**Data extracts:**
******

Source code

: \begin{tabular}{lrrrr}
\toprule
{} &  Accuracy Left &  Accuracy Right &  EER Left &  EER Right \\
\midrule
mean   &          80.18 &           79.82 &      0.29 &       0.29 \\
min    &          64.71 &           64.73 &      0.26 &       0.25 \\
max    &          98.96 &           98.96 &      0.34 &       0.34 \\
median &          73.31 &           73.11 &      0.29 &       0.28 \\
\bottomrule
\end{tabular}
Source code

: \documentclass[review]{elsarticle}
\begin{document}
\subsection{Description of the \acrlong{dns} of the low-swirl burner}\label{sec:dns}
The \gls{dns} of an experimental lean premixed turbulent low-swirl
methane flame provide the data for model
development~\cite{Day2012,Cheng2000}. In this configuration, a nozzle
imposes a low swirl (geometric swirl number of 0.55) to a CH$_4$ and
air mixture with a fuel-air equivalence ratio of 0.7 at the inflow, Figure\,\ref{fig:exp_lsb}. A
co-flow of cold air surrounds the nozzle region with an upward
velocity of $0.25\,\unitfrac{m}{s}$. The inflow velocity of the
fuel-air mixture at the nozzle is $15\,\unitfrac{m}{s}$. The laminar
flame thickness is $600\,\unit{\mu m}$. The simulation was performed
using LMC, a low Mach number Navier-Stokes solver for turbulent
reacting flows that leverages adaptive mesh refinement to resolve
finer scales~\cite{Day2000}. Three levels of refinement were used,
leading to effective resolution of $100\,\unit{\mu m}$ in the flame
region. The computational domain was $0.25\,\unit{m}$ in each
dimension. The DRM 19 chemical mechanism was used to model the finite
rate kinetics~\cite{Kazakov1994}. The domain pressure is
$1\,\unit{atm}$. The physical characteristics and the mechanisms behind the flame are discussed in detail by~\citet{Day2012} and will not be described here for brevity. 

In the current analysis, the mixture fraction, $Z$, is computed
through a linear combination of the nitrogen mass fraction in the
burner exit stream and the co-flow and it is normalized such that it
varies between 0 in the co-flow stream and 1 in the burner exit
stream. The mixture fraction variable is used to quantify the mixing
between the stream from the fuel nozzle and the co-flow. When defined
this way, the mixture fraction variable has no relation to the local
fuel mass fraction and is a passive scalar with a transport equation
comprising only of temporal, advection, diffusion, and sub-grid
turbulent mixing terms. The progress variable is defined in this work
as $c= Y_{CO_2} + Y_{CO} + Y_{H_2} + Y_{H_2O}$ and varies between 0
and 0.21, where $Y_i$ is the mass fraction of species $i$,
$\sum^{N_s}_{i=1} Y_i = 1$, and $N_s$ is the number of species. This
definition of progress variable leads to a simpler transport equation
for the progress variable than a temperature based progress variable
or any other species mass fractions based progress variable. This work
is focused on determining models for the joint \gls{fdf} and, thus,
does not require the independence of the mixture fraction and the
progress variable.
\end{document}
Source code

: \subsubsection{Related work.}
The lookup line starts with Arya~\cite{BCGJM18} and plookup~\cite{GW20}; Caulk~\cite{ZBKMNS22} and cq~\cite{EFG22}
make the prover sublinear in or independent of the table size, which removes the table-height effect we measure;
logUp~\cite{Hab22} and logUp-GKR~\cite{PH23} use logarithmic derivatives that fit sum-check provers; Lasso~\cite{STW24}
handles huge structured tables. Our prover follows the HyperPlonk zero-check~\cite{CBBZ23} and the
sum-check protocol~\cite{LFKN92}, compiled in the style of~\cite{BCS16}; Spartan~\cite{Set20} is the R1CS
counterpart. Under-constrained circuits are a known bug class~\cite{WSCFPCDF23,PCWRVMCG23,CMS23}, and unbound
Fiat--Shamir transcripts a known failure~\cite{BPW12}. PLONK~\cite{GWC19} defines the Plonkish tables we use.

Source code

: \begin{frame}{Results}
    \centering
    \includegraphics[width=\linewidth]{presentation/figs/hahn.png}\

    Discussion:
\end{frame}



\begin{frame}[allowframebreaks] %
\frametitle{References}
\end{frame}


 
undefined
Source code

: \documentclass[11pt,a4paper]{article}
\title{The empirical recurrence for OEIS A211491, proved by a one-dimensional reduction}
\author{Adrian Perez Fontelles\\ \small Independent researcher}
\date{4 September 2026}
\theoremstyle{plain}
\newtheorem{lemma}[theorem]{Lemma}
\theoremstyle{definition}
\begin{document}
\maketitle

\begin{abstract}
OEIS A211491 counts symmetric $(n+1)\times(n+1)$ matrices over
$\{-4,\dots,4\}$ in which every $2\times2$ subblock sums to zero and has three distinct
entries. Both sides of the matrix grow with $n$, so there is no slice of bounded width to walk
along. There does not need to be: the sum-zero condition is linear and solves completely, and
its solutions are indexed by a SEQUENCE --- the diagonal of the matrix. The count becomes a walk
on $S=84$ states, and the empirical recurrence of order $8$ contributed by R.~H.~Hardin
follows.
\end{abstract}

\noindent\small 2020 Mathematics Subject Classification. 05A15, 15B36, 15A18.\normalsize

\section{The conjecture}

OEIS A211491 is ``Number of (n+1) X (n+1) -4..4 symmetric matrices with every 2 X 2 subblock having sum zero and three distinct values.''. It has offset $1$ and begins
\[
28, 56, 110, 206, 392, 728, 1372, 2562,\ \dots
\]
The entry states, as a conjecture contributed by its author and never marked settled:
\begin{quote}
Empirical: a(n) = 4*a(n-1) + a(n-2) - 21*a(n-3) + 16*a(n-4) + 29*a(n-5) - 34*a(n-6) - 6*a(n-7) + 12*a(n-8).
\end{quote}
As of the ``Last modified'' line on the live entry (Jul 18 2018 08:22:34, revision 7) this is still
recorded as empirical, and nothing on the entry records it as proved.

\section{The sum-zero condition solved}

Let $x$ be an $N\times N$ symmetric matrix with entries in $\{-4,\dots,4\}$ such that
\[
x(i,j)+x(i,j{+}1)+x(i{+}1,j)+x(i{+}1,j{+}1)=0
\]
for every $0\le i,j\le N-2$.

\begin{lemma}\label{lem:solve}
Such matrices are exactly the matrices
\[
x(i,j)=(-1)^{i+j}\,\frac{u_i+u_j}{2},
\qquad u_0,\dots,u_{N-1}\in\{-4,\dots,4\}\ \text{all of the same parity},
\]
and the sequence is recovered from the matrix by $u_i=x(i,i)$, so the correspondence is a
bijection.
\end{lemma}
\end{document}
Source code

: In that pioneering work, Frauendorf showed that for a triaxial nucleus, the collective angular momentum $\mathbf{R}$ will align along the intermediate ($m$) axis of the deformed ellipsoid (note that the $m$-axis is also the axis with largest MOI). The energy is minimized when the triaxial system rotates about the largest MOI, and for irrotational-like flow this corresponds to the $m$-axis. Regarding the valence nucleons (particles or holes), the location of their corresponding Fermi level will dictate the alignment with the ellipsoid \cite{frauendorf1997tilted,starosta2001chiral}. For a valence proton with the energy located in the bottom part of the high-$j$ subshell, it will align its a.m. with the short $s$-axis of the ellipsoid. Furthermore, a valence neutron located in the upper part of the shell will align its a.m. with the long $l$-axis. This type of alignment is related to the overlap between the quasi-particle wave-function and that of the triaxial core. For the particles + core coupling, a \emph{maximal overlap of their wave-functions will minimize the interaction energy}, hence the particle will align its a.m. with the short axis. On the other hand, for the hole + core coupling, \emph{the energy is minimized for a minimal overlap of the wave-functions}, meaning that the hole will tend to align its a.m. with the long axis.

******

**What the task requires:**
Copy out all the entries shown above, character for character.

**Reply to the exercise:**
Source code

: \begin{tabular}{lrrrr}
\toprule
{} &  Accuracy Left &  Accuracy Right &  EER Left &  EER Right \\
\midrule
mean   &          80.18 &           79.82 &      0.29 &       0.29 \\
min    &          64.71 &           64.73 &      0.26 &       0.25 \\
max    &          98.96 &           98.96 &      0.34 &       0.34 \\
median &          73.31 &           73.11 &      0.29 &       0.28 \\
\bottomrule
\end{tabular}
Source code

: \documentclass[review]{elsarticle}
\begin{document}
\subsection{Description of the \acrlong{dns} of the low-swirl burner}\label{sec:dns}
The \gls{dns} of an experimental lean premixed turbulent low-swirl
methane flame provide the data for model
development~\cite{Day2012,Cheng2000}. In this configuration, a nozzle
imposes a low swirl (geometric swirl number of 0.55) to a CH$_4$ and
air mixture with a fuel-air equivalence ratio of 0.7 at the inflow, Figure\,\ref{fig:exp_lsb}. A
co-flow of cold air surrounds the nozzle region with an upward
velocity of $0.25\,\unitfrac{m}{s}$. The inflow velocity of the
fuel-air mixture at the nozzle is $15\,\unitfrac{m}{s}$. The laminar
flame thickness is $600\,\unit{\mu m}$. The simulation was performed
using LMC, a low Mach number Navier-Stokes solver for turbulent
reacting flows that leverages adaptive mesh refinement to resolve
finer scales~\cite{Day2000}. Three levels of refinement were used,
leading to effective resolution of $100\,\unit{\mu m}$ in the flame
region. The computational domain was $0.25\,\unit{m}$ in each
dimension. The DRM 19 chemical mechanism was used to model the finite
rate kinetics~\cite{Kazakov1994}. The domain pressure is
$1\,\unit{atm}$. The physical characteristics and the mechanisms behind the flame are discussed in detail by~\citet{Day2012} and will not be described here for brevity. 

In the current analysis, the mixture fraction, $Z$, is computed
through a linear combination of the nitrogen mass fraction in the
burner exit stream and the co-flow and it is normalized such that it
varies between 0 in the co-flow stream and 1 in the burner exit
stream. The mixture fraction variable is used to quantify the mixing
between the stream from the fuel nozzle and the co-flow. When defined
this way, the mixture fraction variable has no relation to the local
fuel mass fraction and is a passive scalar with a transport equation
comprising only of temporal, advection, diffusion, and sub-grid
turbulent mixing terms. The progress variable is defined in this work
as $c= Y_{CO_2} + Y_{CO} + Y_{H_2} + Y_{H_2O}$ and varies between 0
and 0.21, where $Y_i$ is the mass fraction of species $i$,
$\sum^{N_s}_{i=1} Y_i = 1$, and $N_s$ is the number of species. This
definition of progress variable leads to a simpler transport equation
for the progress variable than a temperature based progress variable
or any other species mass fractions based progress variable. This work
is focused on determining models for the joint \gls{fdf} and, thus,
does not require the independence of the mixture fraction and the
progress variable.
\end{document}
Source code

: \subsubsection{Related work.}
The lookup line starts with Arya~\cite{BCGJM18} and plookup~\cite{GW20}; Caulk~\cite{ZBKMNS22} and cq~\cite{EFG22}
make the prover sublinear in or independent of the table size, which removes the table-height effect we measure;
logUp~\cite{Hab22} and logUp-GKR~\cite{PH23} use logarithmic derivatives that fit sum-check provers; Lasso~\cite{STW24}
handles huge structured tables. Our prover follows the HyperPlonk zero-check~\cite{CBBZ23} and the
sum-check protocol~\cite{LFKN92}, compiled in the style of~\cite{BCS16}; Spartan~\cite{Set20} is the R1CS
counterpart. Under-constrained circuits are a known bug class~\cite{WSCFPCDF23,PCWRVMCG23,CMS23}, and unbound
Fiat--Shamir transcripts a known failure~\cite{BPW12}. PLONK~\cite{GWC19} defines the Plonkish tables we use.

Source code

: \begin{frame}{Results}
    \centering
    \includegraphics[width=\linewidth]{presentation/figs/hahn.png}\

    Discussion:
\end{frame}



\begin{frame}[allowframebreaks] %
\frametitle{References}
\end{frame}


 
undefined
Source code

: \documentclass[11pt,a4paper]{article}
\title{The empirical recurrence for OEIS A211491, proved by a one-dimensional reduction}
\author{Adrian Perez Fontelles\\ \small Independent researcher}
\date{4 September 2026}
\theoremstyle{plain}
\newtheorem{lemma}[theorem]{Lemma}
\theoremstyle{definition}
\begin{document}
\maketitle

\begin{abstract}
OEIS A211491 counts symmetric $(n+1)\times(n+1)$ matrices over
$\{-4,\dots,4\}$ in which every $2\times2$ subblock sums to zero and has three distinct
entries. Both sides of the matrix grow with $n$, so there is no slice of bounded width to walk
along. There does not need to be: the sum-zero condition is linear and solves completely, and
its solutions are indexed by a SEQUENCE --- the diagonal of the matrix. The count becomes a walk
on $S=84$ states, and the empirical recurrence of order $8$ contributed by R.~H.~Hardin
follows.
\end{abstract}

\noindent\small 2020 Mathematics Subject Classification. 05A15, 15B36, 15A18.\normalsize

\section{The conjecture}

OEIS A211491 is ``Number of (n+1) X (n+1) -4..4 symmetric matrices with every 2 X 2 subblock having sum zero and three distinct values.''. It has offset $1$ and begins
\[
28, 56, 110, 206, 392, 728, 1372, 2562,\ \dots
\]
The entry states, as a conjecture contributed by its author and never marked settled:
\begin{quote}
Empirical: a(n) = 4*a(n-1) + a(n-2) - 21*a(n-3) + 16*a(n-4) + 29*a(n-5) - 34*a(n-6) - 6*a(n-7) + 12*a(n-8).
\end{quote}
As of the ``Last modified'' line on the live entry (Jul 18 2018 08:22:34, revision 7) this is still
recorded as empirical, and nothing on the entry records it as proved.

\section{The sum-zero condition solved}

Let $x$ be an $N\times N$ symmetric matrix with entries in $\{-4,\dots,4\}$ such that
\[
x(i,j)+x(i,j{+}1)+x(i{+}1,j)+x(i{+}1,j{+}1)=0
\]
for every $0\le i,j\le N-2$.

\begin{lemma}\label{lem:solve}
Such matrices are exactly the matrices
\[
x(i,j)=(-1)^{i+j}\,\frac{u_i+u_j}{2},
\qquad u_0,\dots,u_{N-1}\in\{-4,\dots,4\}\ \text{all of the same parity},
\]
and the sequence is recovered from the matrix by $u_i=x(i,i)$, so the correspondence is a
bijection.
\end{lemma}
\end{document}
Source code

: In that pioneering work, Frauendorf showed that for a triaxial nucleus, the collective angular momentum $\mathbf{R}$ will align along the intermediate ($m$) axis of the deformed ellipsoid (note that the $m$-axis is also the axis with largest MOI). The energy is minimized when the triaxial system rotates about the largest MOI, and for irrotational-like flow this corresponds to the $m$-axis. Regarding the valence nucleons (particles or holes), the location of their corresponding Fermi level will dictate the alignment with the ellipsoid \cite{frauendorf1997tilted,starosta2001chiral}. For a valence proton with the energy located in the bottom part of the high-$j$ subshell, it will align its a.m. with the short $s$-axis of the ellipsoid. Furthermore, a valence neutron located in the upper part of the shell will align its a.m. with the long $l$-axis. This type of alignment is related to the overlap between the quasi-particle wave-function and that of the triaxial core. For the particles + core coupling, a \emph{maximal overlap of their wave-functions will minimize the interaction energy}, hence the particle will align its a.m. with the short axis. On the other hand, for the hole + core coupling, \emph{the energy is minimized for a minimal overlap of the wave-functions}, meaning that the hole will tend to align its a.m. with the long axis.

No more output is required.